Retour inespéré que celui des Stranglers, formation mythique des années 80. La disparition de Dave Greenfield l’an dernier n’a pas entamé l’enthousiasme de ces pionniers du punk et en particulier de leur leader Jean-Jacques Burnel. Dark Matters a été terminé juste avant le début de la pandémie de 2020, des deux côtés de la Manche, premier enregistrement des Britanniques depuis neuf ans.
Un presque demi-siècle d’existence n’a pas émoussé les fines lames que sont The Stranglers, et ce dix-huitième album en est le parfait témoignage. Le groupe déploie ses influences diverses tout au long de ces onze titres, entre rock, folk, new wave (The Last Men On The Moon, ses claviers rétrofuturistes) et même la ballade qui va bien, hommage à ce cher Dave disparu trop tôt (Down). On retrouve le claviériste sur la plupart des morceaux, dès l’entame avec Water, titre pour le moins aérien, progressif en diable, dans l’esprit de l’éclectisme musical des Stranglers. Dark Matters est loin de n’être qu’un album punk même si l’on retrouve le mordant rock du groupe sur des titres comme While Stallion, bien azimuté tout de même avec ses échappées opératiques, ou encore This Song qui remet la new wave au goût du jour.

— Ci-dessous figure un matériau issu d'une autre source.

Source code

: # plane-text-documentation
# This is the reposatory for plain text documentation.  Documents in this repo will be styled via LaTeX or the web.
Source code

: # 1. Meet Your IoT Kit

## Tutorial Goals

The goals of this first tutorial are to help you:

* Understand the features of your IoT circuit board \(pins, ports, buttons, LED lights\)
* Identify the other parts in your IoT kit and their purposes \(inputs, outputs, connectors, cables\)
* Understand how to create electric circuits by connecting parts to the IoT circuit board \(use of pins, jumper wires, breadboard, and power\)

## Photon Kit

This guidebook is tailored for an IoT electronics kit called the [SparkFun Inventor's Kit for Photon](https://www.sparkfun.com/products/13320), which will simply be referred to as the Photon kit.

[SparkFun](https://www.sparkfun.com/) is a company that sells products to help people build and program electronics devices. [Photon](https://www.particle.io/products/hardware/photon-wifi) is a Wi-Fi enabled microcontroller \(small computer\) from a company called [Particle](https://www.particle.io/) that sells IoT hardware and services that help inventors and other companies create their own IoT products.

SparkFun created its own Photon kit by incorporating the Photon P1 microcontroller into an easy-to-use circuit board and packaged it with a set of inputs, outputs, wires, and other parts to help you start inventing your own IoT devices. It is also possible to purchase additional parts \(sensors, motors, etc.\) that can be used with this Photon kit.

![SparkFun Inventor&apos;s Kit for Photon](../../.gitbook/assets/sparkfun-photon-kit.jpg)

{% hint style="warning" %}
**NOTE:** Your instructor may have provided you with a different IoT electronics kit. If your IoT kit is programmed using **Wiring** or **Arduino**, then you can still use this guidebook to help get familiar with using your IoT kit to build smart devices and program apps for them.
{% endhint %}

L’OVNI No Man’s Land lorgne davantage, comme Water, du côté progressif de la force, avec ses brisures rythmiques, ses triturages sonores. Ailleurs, Burnel se fend d’une sucrerie acoustique en guitare-voix (The Lines), d’une douceur que l’on n’attendait pas après No Man’s Land, et pourtant… Dark Matters nous donne à entendre un groupe en pleine possession de ses moyens. Les créateurs du tube Always The Sun ont particulièrement travaillé, on s’en doute, les atours pop de ce nouvel album, notamment les accords des voix comme sur And If You Should See Dave…, autre hommage au claviériste disparu, ou encore Payday, tandis que c’est le basse-batterie qui se partage le chant sur cet album. Les claviers glacés de If Something’s Gonna Kill Me (It Might As Well Be Love), c’est du Stranglers tout craché ! Dark Matters n’exagère rien dans son titre, et la noirceur du dernier morceau cité, tout comme celle de Down, resteront à jamais associées au décès de Dave Greenfield, mais le groupe compte bien aller de l’avant et on pourra retrouver les musiciens en live en France fin novembre et début décembre.